### DIRECTIONS
Each entry below has to be written out again exactly.

### INPUT RECORDS
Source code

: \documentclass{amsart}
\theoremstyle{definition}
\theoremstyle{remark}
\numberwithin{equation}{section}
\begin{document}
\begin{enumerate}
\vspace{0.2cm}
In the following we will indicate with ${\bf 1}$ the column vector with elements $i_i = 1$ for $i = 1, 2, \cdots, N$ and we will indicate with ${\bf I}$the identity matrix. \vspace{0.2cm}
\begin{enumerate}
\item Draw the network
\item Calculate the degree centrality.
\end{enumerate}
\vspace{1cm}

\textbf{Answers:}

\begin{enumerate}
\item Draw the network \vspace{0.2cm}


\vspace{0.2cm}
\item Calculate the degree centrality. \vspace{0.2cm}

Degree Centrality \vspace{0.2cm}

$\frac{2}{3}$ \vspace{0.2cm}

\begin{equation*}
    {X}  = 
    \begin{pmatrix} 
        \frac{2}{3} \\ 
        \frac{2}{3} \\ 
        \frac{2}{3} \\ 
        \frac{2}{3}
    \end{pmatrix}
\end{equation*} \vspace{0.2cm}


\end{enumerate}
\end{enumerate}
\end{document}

### REPLY
Source code

: \documentclass{amsart}
\theoremstyle{definition}
\theoremstyle{remark}
\numberwithin{equation}{section}
\begin{document}
\begin{enumerate}
\vspace{0.2cm}
In the following we will indicate with ${\bf 1}$ the column vector with elements $i_i = 1$ for $i = 1, 2, \cdots, N$ and we will indicate with ${\bf I}$the identity matrix. \vspace{0.2cm}
\begin{enumerate}
\item Draw the network
\item Calculate the degree centrality.
\end{enumerate}
\vspace{1cm}

\textbf{Answers:}

\begin{enumerate}
\item Draw the network \vspace{0.2cm}


\vspace{0.2cm}
\item Calculate the degree centrality. \vspace{0.2cm}

Degree Centrality \vspace{0.2cm}

$\frac{2}{3}$ \vspace{0.2cm}

\begin{equation*}
    {X}  = 
    \begin{pmatrix} 
        \frac{2}{3} \\ 
        \frac{2}{3} \\ 
        \frac{2}{3} \\ 
        \frac{2}{3}
    \end{pmatrix}
\end{equation*} \vspace{0.2cm}


\end{enumerate}
\end{enumerate}
\end{document}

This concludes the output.